一般的な商取引、つまり相対で売買をするなどの商取引では、民法や商法が適用されます。しかし、「特定の」商取引、つまり訪問販売や通信販売等については、一般的な法律である民法や商法では対応しきれない事態が想定されています。
たとえば、訪問販売では、欲しいと思っていないのに、突然、自宅に訪問され、長々と説明を受けるという特殊な状況が発生していますし、通信販売では、実際に物を手に取らずに購入するという特殊な状況が発生しています。
このような特定の商取引について、事業者が守るべきルールと、クーリング・オフ等の消費者を守るルール等を定めた法律が特定商取引法なのです。
②特定商取引法の改正
特定商取引法は、販売形態の変化に適合するために、過去何度も改正されています。
ⅰ 昭和59年改正
- クーリング・オフの期間を4日から7日に延長
ⅱ 昭和63年改正
- キャッチセールス、アポイントメントセールスが訪問販売に含められる
- 通信販売の誇大広告を規制
- 訪問販売及び通信販売による役務(サービス)提供を規制
- 紹介及び委託販売による場合も、「連鎖販売取引」に含め規制
- クーリング・オフの期間を7日から8日に延長
ⅲ 平成3年政令改正
- 指定商品に新聞紙を追加
ⅳ 平成8年改正
- 電話勧誘販売を独立の取引形態として規定
- 連鎖販売取引における規制を受ける者の範囲を拡大。
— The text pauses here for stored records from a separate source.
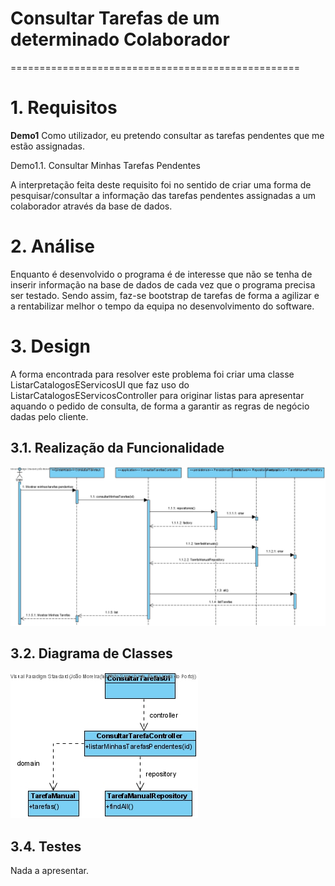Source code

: # Consultar Tarefas de um determinado Colaborador
==================================================


# 1. Requisitos

**Demo1**
Como utilizador, eu pretendo consultar as tarefas pendentes que me estão assignadas.

Demo1.1. Consultar Minhas Tarefas Pendentes

A interpretação feita deste requisito foi no sentido de criar uma forma de pesquisar/consultar a informação das tarefas pendentes assignadas a um colaborador através da base de dados.

# 2. Análise

Enquanto é desenvolvido o programa é de interesse que não se tenha de inserir informação na base de dados de cada vez que o programa precisa ser testado. Sendo assim, faz-se bootstrap de tarefas de forma a agilizar e a rentabilizar melhor o tempo da equipa no desenvolvimento do software.

# 3. Design

A forma encontrada para resolver este problema foi criar uma classe ListarCatalogosEServicosUI que faz uso do ListarCatalogosEServicosController para originar listas para apresentar aquando o pedido de consulta, de forma a garantir as regras de negócio dadas pelo cliente.

## 3.1. Realização da Funcionalidade

![ConsultarMinhasTarefas_SD](ConsultarMinhasTarefas_SD.jpg)

## 3.2. Diagrama de Classes

![ConsultarMinhasTarefas_CD](ConsultarMinhasTarefas_CD.jpg)

## 3.4. Testes 

Nada a apresentar.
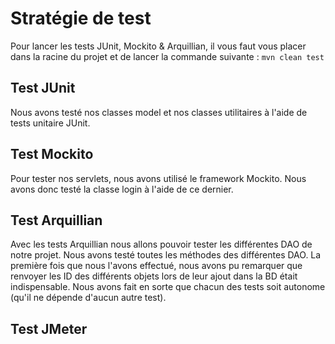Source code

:# Stratégie de test

Pour lancer les tests JUnit, Mockito & Arquillian, il vous faut vous placer dans la racine du projet et de lancer la commande suivante : `mvn clean test`

## Test JUnit

Nous avons testé nos classes model et nos classes utilitaires à l'aide de tests unitaire JUnit. 

## Test Mockito

Pour tester nos servlets, nous avons utilisé le framework Mockito.  Nous avons donc testé la classe login à l'aide de ce dernier. 

## Test Arquillian

Avec les tests Arquillian nous allons pouvoir tester les différentes DAO de notre projet. Nous avons testé toutes les méthodes des différentes DAO. La première fois que nous l'avons effectué, nous avons pu remarquer que renvoyer les ID des différents objets lors de leur ajout dans la BD était indispensable. Nous avons fait en sorte que chacun des tests soit autonome (qu'il ne dépende d'aucun autre test).

## Test JMeter

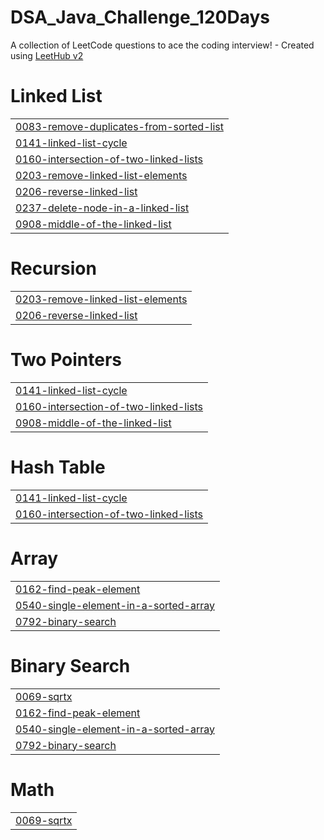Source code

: # DSA_Java_Challenge_120Days
A collection of LeetCode questions to ace the coding interview! - Created using [LeetHub v2](https://github.com/arunbhardwaj/LeetHub-2.0)


# Linked List
|  |
| ------- |
| [0083-remove-duplicates-from-sorted-list](https://github.com/surajit1312/DSA_Java_Challenge_120Days/tree/master/LinkedList/Easy/0083-remove-duplicates-from-sorted-list) |
| [0141-linked-list-cycle](https://github.com/surajit1312/DSA_Java_Challenge_120Days/tree/master/LinkedList/Easy/0141-linked-list-cycle) |
| [0160-intersection-of-two-linked-lists](https://github.com/surajit1312/DSA_Java_Challenge_120Days/tree/master/LinkedList/Easy/0160-intersection-of-two-linked-lists) |
| [0203-remove-linked-list-elements](https://github.com/surajit1312/DSA_Java_Challenge_120Days/tree/master/LinkedList/Easy/0203-remove-linked-list-elements) |
| [0206-reverse-linked-list](https://github.com/surajit1312/DSA_Java_Challenge_120Days/tree/master/LinkedList/Easy/0206-reverse-linked-list) |
| [0237-delete-node-in-a-linked-list](https://github.com/surajit1312/DSA_Java_Challenge_120Days/tree/master/LinkedList/Medium/0237-delete-node-in-a-linked-list) |
| [0908-middle-of-the-linked-list](https://github.com/surajit1312/DSA_Java_Challenge_120Days/tree/master/LinkedList/Easy/0908-middle-of-the-linked-list) |
# Recursion
|  |
| ------- |
| [0203-remove-linked-list-elements](https://github.com/surajit1312/DSA_Java_Challenge_120Days/tree/master/LinkedList/Easy/0203-remove-linked-list-elements) |
| [0206-reverse-linked-list](https://github.com/surajit1312/DSA_Java_Challenge_120Days/tree/master/LinkedList/Easy/0206-reverse-linked-list) |
# Two Pointers
|  |
| ------- |
| [0141-linked-list-cycle](https://github.com/surajit1312/DSA_Java_Challenge_120Days/tree/master/LinkedList/Easy/0141-linked-list-cycle) |
| [0160-intersection-of-two-linked-lists](https://github.com/surajit1312/DSA_Java_Challenge_120Days/tree/master/LinkedList/Easy/0160-intersection-of-two-linked-lists) |
| [0908-middle-of-the-linked-list](https://github.com/surajit1312/DSA_Java_Challenge_120Days/tree/master/LinkedList/Easy/0908-middle-of-the-linked-list) |
# Hash Table
|  |
| ------- |
| [0141-linked-list-cycle](https://github.com/surajit1312/DSA_Java_Challenge_120Days/tree/master/LinkedList/Easy/0141-linked-list-cycle) |
| [0160-intersection-of-two-linked-lists](https://github.com/surajit1312/DSA_Java_Challenge_120Days/tree/master/LinkedList/Easy/0160-intersection-of-two-linked-lists) |
# Array
|  |
| ------- |
| [0162-find-peak-element](https://github.com/surajit1312/DSA_Java_Challenge_120Days/tree/master/BinarySearch/Medium/0162-find-peak-element) |
| [0540-single-element-in-a-sorted-array](https://github.com/surajit1312/DSA_Java_Challenge_120Days/tree/master/BinarySearch/Medium/0540-single-element-in-a-sorted-array) |
| [0792-binary-search](https://github.com/surajit1312/DSA_Java_Challenge_120Days/tree/master/BinarySearch/Easy/0792-binary-search) |
# Binary Search
|  |
| ------- |
| [0069-sqrtx](https://github.com/surajit1312/DSA_Java_Challenge_120Days/tree/master/BinarySearch/Easy/0069-sqrtx) |
| [0162-find-peak-element](https://github.com/surajit1312/DSA_Java_Challenge_120Days/tree/master/BinarySearch/Medium/0162-find-peak-element) |
| [0540-single-element-in-a-sorted-array](https://github.com/surajit1312/DSA_Java_Challenge_120Days/tree/master/BinarySearch/Medium/0540-single-element-in-a-sorted-array) |
| [0792-binary-search](https://github.com/surajit1312/DSA_Java_Challenge_120Days/tree/master/BinarySearch/Easy/0792-binary-search) |
# Math
|  |
| ------- |
| [0069-sqrtx](https://github.com/surajit1312/DSA_Java_Challenge_120Days/tree/master/BinarySearch/Easy/0069-sqrtx) |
また、クーリング・オフ期間も14日間から20日間に延長
- 消費者が行政機関に対して、調査及び措置を求めることができる「申出制度」の新設
ⅴ 平成11年改正
- 特定継続的役務提供(エステや英会話教室)に対する規制を新設
- 高額な違約金等に対する、クーリング・オフ制度及び中途解約制度等を導入
- 罰則の強化
ⅵ 平成12年改正
- 「訪問販売法」から、「特定商取引に関する法律」に改題
- 業務提携誘引販売取引(内職商法及びモニター商法)に関する規定を新設
- 連鎖販売取引における広告規制を強化
- 通信販売における広告規制を強化
ⅶ 平成14年改正
- 迷惑メールに対処するため、オプトアウト・メール規制(広告を拒否した者に対する送信の禁止)を新設
ⅷ 平成16年改正
- 業者は、勧誘に先立ち、業者の氏名等及び勧誘目的であること等を明示することを義務化
- 販売目的を隠して行われた訪問販売について、刑事罰の導入
- 不実告知の明確化及び刑事罰の導入
- 不実告知等による契約の取消し制度導入
- 適合性の原則に反する勧誘の禁止
- クーリング・オフの行使について、販売者から妨害があった場合、妨害がなくなり「クーリング・オフ妨害解消のための書面」を受領するまで、クーリング・オフ期間が進行しなくなった
- 連鎖販売取引に関する商品販売契約について、中途解約に関してルールを規定
- 行政機関の権限強化
ⅸ 平成20年改正
- 指定商品又は指定役務についてのみ特定商取引法が適用されることを廃止
- 訪問販売に関して、再勧誘禁止及び過量販売規制を導入
- クーリング・オフをした場合の使用利益の扱いを明確化
- 電子メール広告におけるオプトイン規制(事前承諾のない者に対する電子メール広告の送信禁止)への転換
- 15条の2の新設(通信販売で、返品の可否及び条件について広告に記載がない場合、8日間、契約の解除ができる)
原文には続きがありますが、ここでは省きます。